What this task involves: Copy each line from the listing below where the word "main" shows up.

Entries supplied:
####
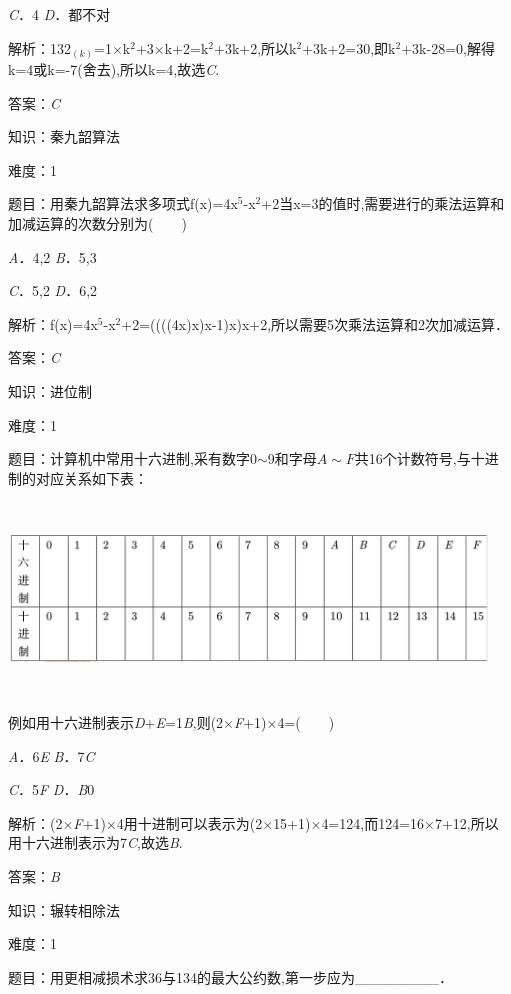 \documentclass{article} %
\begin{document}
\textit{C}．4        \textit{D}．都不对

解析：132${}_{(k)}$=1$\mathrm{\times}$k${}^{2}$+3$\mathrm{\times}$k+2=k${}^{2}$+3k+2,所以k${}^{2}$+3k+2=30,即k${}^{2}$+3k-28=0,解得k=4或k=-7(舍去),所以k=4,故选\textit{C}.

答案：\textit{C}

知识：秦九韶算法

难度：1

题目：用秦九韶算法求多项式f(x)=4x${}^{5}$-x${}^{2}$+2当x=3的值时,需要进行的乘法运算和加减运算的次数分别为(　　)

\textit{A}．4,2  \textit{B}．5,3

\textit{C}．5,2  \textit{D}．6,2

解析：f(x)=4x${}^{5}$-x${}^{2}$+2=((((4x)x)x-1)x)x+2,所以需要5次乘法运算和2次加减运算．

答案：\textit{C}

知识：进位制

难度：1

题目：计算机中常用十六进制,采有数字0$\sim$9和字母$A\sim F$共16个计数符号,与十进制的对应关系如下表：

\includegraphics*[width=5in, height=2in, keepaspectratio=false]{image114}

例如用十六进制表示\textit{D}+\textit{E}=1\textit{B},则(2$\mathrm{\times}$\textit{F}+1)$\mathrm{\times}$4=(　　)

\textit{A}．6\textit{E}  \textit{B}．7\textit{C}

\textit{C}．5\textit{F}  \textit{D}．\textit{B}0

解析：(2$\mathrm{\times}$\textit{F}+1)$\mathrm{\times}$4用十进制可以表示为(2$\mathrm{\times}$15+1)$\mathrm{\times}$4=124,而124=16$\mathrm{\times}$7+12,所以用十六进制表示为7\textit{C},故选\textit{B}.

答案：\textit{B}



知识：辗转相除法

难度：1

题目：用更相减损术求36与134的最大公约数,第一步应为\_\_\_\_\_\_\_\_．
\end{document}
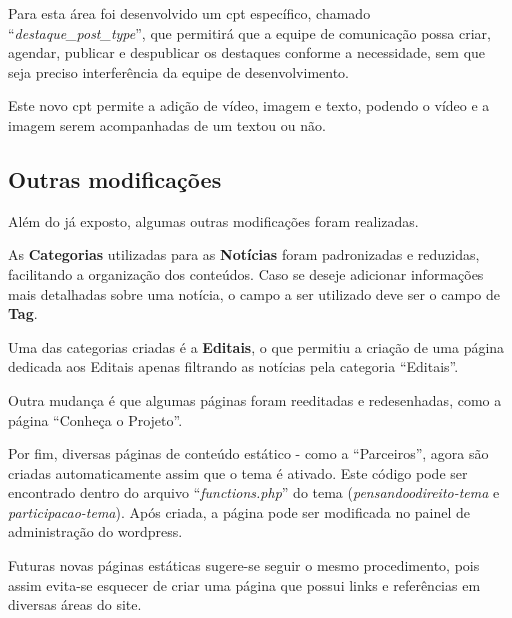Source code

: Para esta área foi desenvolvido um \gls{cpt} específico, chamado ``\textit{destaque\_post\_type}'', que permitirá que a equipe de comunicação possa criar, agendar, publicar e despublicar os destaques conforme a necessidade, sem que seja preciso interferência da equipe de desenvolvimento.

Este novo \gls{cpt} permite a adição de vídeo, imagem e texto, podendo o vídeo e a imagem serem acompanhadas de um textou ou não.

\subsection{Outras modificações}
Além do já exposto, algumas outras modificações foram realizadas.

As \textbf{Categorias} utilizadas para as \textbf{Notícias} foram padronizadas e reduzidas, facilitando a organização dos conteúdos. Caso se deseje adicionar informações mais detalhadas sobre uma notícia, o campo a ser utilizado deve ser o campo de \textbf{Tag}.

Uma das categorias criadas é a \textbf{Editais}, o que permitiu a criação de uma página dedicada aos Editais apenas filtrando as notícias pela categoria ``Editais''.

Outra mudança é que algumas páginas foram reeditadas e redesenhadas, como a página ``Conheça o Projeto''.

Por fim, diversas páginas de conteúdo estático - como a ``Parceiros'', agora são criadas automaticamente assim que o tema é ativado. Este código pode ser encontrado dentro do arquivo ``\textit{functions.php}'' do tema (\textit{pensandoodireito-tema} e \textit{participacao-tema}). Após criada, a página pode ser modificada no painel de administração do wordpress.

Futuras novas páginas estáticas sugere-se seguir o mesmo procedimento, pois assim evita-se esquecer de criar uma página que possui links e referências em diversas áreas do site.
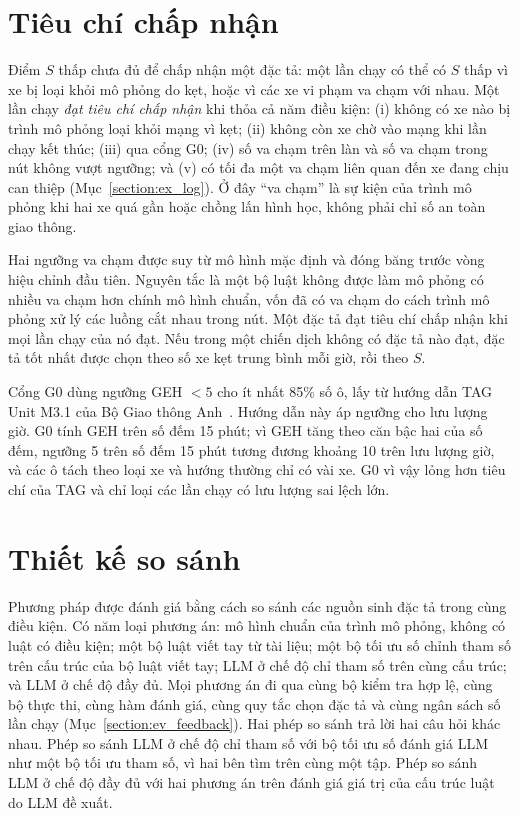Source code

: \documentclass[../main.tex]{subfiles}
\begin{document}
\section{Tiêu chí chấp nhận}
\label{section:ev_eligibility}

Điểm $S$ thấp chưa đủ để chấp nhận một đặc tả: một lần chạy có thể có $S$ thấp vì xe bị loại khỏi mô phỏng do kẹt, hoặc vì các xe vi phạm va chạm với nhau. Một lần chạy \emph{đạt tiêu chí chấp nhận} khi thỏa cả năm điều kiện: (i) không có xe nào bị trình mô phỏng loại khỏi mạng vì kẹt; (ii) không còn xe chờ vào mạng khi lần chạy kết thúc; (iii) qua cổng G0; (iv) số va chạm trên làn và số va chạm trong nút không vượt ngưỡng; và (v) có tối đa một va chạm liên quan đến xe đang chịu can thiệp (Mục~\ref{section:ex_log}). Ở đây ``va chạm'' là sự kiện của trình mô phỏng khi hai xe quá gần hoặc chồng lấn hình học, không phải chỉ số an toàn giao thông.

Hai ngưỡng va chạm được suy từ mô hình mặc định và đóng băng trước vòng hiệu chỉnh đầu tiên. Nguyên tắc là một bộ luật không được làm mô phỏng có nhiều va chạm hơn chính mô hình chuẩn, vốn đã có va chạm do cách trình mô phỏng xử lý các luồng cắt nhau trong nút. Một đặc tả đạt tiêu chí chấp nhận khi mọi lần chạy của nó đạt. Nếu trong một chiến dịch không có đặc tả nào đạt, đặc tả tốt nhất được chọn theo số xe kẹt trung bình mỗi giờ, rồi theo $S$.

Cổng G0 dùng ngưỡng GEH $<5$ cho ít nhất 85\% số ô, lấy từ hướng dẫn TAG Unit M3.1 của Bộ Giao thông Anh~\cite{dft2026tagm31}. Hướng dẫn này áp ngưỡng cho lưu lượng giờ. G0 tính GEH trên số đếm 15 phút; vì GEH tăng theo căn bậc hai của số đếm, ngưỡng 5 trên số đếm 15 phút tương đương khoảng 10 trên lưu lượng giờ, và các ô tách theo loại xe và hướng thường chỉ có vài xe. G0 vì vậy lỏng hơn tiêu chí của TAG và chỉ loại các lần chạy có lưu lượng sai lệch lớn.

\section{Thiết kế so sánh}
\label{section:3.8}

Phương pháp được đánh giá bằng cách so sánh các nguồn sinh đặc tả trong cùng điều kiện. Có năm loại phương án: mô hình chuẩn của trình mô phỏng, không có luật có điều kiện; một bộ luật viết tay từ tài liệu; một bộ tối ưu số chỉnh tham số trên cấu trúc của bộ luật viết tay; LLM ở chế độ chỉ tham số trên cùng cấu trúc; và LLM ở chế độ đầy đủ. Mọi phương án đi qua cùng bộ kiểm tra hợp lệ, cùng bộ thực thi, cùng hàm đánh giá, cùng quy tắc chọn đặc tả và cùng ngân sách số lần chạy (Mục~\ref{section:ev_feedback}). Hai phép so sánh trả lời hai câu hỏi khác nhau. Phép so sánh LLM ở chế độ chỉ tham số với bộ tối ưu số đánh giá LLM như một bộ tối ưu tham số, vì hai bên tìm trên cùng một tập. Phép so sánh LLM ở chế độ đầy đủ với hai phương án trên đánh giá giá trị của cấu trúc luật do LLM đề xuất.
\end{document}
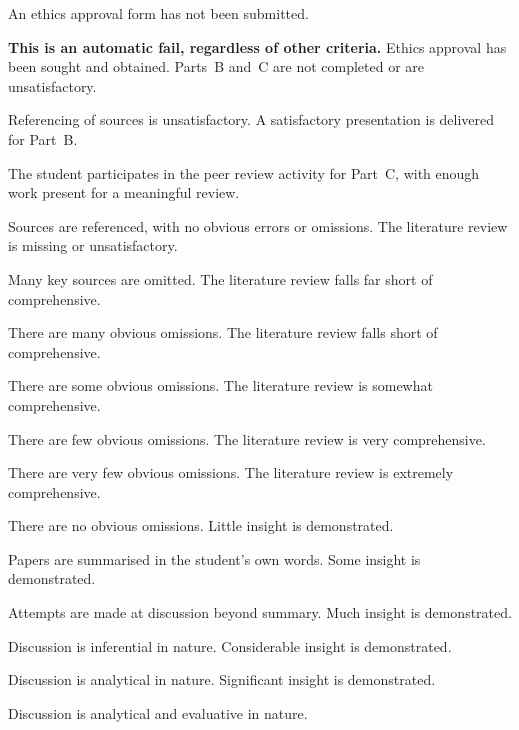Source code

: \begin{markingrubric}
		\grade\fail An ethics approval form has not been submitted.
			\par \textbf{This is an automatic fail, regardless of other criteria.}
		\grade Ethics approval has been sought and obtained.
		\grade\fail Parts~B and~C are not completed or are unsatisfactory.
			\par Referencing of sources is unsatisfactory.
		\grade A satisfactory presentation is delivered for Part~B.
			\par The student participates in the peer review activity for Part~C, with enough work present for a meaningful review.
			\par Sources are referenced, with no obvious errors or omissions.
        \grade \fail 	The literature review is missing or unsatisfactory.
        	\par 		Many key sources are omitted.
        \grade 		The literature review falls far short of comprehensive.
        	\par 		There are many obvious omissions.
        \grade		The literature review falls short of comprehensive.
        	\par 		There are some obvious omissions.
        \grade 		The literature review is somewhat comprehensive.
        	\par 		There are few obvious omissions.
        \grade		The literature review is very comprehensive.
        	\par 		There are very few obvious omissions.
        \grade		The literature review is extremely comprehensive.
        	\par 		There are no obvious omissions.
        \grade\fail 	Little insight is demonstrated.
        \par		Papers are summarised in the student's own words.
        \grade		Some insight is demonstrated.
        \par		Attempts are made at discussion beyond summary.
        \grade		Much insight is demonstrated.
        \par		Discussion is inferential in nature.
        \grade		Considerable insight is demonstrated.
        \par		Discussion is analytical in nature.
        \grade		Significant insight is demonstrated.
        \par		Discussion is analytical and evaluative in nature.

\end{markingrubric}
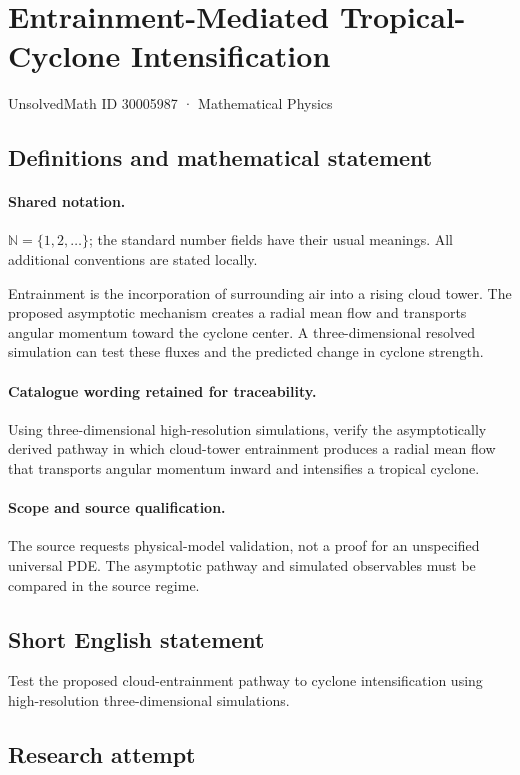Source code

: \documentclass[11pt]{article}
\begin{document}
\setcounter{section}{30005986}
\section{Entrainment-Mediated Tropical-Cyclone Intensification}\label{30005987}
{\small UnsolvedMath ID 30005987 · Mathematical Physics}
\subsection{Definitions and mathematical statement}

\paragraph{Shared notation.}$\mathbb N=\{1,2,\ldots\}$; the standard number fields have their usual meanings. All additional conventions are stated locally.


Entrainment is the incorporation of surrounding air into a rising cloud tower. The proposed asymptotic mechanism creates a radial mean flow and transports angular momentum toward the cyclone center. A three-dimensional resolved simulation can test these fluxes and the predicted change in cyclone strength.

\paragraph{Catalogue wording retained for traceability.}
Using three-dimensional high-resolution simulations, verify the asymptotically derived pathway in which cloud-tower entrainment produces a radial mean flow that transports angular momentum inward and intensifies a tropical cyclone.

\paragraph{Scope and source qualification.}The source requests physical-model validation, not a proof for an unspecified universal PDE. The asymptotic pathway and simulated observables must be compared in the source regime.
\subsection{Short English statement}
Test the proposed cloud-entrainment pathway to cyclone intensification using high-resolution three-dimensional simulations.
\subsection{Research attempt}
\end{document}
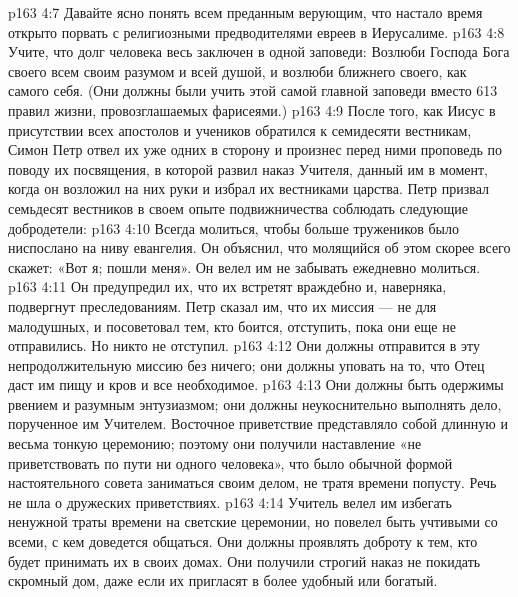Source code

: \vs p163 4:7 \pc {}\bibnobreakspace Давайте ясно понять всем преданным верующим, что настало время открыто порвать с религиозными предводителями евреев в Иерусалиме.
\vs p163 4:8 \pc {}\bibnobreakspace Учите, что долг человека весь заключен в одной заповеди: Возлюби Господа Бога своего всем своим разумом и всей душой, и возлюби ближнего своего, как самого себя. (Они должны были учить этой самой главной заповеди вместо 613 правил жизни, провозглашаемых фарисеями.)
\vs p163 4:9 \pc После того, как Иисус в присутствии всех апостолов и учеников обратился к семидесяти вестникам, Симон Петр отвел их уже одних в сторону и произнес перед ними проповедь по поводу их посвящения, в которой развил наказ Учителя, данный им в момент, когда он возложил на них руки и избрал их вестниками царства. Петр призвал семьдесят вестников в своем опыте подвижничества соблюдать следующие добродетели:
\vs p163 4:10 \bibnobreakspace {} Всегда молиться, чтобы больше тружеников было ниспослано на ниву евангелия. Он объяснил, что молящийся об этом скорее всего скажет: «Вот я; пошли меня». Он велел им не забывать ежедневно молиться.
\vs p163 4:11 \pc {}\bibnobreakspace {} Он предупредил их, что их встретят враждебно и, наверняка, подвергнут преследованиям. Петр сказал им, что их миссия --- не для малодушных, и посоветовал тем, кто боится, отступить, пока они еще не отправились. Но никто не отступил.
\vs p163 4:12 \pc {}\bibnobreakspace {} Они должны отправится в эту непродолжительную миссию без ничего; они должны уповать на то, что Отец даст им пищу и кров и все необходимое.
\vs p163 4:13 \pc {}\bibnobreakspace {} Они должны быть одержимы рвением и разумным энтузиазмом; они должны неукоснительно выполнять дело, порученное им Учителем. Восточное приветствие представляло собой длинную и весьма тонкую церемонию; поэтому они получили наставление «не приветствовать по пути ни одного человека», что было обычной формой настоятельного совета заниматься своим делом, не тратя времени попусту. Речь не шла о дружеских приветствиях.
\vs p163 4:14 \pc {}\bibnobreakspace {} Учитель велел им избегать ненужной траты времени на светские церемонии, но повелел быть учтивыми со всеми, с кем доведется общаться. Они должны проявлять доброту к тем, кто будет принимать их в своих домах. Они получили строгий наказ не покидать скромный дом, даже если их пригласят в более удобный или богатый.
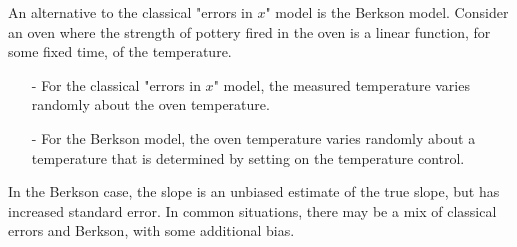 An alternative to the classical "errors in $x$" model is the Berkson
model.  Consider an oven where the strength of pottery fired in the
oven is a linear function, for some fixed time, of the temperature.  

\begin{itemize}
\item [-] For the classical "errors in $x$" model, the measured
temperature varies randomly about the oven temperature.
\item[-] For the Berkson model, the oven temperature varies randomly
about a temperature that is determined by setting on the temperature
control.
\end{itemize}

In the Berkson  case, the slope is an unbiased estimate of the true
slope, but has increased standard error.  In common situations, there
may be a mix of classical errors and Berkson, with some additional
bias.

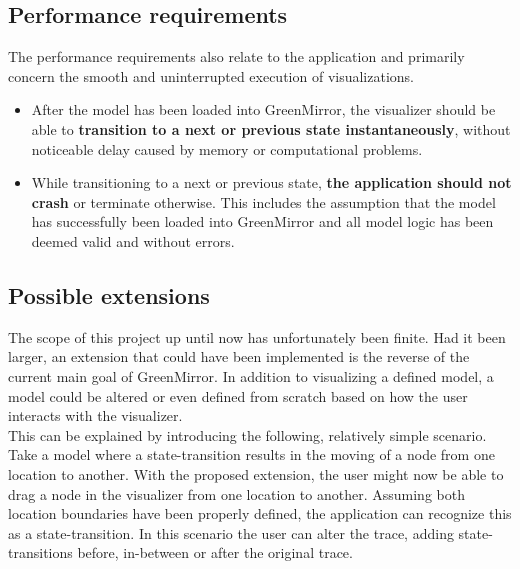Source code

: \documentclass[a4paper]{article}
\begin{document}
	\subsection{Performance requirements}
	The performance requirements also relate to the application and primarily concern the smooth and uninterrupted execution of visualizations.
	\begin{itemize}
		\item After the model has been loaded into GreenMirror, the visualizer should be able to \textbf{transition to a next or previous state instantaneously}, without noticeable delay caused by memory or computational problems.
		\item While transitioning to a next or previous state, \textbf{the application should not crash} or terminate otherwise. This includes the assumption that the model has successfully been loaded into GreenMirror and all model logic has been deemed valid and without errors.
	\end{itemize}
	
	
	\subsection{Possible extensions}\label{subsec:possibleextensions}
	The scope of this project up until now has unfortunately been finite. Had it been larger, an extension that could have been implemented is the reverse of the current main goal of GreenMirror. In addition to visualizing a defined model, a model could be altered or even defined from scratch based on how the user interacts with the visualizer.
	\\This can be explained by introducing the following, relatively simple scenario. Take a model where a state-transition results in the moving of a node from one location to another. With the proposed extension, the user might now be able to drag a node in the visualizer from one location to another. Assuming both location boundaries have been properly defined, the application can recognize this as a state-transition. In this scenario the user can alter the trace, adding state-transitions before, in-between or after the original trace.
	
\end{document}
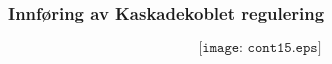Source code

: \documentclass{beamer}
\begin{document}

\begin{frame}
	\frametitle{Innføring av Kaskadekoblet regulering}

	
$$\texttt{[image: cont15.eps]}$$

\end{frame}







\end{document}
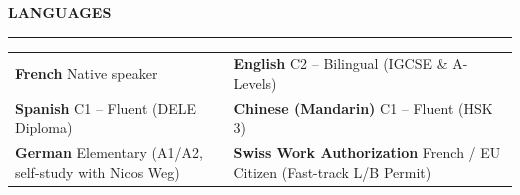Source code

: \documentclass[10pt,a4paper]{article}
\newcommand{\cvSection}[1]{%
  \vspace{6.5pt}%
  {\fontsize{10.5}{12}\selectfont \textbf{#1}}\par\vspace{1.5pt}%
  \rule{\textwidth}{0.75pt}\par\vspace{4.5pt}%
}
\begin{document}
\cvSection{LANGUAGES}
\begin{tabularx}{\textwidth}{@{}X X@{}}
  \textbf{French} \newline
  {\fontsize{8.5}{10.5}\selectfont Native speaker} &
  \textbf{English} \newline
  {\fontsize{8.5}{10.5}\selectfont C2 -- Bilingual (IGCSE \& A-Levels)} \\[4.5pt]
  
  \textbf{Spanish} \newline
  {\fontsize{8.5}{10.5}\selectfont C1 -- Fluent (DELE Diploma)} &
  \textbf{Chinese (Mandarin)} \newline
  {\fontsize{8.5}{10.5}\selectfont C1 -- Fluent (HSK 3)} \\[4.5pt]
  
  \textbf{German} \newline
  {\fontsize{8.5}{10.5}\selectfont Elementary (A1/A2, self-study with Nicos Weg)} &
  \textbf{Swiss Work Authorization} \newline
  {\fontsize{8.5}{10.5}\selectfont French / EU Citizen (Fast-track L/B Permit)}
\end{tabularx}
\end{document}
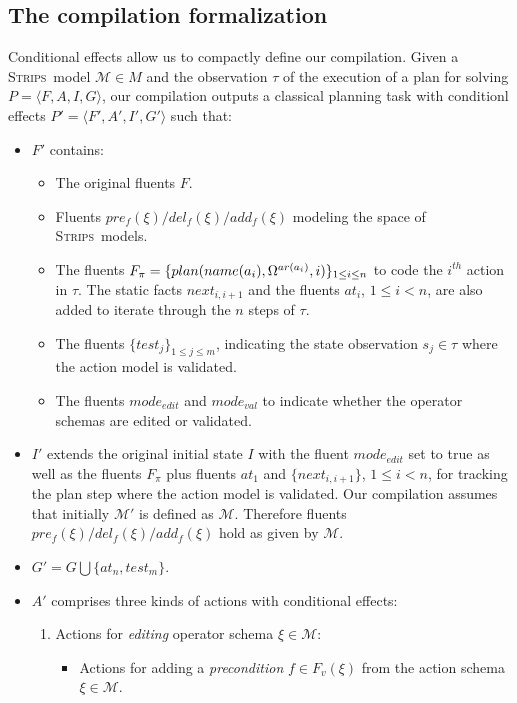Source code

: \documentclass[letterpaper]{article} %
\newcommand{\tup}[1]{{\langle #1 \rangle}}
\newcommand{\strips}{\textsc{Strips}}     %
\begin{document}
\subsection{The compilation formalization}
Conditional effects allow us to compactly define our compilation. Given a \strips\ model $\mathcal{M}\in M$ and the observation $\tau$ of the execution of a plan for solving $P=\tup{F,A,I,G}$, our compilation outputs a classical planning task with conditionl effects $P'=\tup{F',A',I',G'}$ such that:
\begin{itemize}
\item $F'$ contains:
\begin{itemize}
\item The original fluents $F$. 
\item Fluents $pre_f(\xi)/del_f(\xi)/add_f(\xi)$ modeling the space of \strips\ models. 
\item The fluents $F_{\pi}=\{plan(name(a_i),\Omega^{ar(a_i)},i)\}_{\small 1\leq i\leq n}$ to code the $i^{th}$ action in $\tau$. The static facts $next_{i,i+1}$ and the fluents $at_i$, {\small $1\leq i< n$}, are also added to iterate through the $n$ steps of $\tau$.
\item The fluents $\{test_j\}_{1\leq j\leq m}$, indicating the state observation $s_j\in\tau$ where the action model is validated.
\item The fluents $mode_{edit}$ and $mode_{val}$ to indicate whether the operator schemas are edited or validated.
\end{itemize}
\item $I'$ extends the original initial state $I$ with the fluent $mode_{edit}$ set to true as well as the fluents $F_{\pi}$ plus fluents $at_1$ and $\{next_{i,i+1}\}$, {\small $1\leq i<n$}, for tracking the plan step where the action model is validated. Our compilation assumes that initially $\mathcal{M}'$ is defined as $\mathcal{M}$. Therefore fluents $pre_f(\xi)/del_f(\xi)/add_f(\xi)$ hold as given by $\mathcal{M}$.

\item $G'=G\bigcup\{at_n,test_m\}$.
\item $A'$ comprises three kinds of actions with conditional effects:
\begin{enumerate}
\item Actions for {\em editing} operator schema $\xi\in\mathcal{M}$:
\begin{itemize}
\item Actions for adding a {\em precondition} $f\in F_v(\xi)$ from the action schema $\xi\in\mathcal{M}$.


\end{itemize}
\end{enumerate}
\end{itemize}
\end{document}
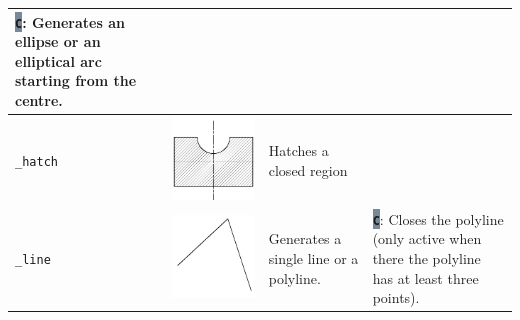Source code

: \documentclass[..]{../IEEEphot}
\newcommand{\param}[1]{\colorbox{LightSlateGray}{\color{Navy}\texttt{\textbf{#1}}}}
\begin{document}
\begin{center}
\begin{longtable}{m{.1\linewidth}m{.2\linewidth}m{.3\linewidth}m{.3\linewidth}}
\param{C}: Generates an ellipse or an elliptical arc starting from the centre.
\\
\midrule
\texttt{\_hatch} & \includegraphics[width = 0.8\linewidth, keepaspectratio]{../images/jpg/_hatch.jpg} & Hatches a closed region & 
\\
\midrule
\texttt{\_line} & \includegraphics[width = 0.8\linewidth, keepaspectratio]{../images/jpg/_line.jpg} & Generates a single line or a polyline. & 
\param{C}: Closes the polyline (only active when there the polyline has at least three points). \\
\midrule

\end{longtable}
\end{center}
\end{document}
####
Answer to this problem:
: \documentclass[../main.tex]{subfiles}
	The scope of this project up until now has unfortunately been finite. Had it been larger, an extension that could have been implemented is the reverse of the current main goal of GreenMirror. In addition to visualizing a defined model, a model could be altered or even defined from scratch based on how the user interacts with the visualizer.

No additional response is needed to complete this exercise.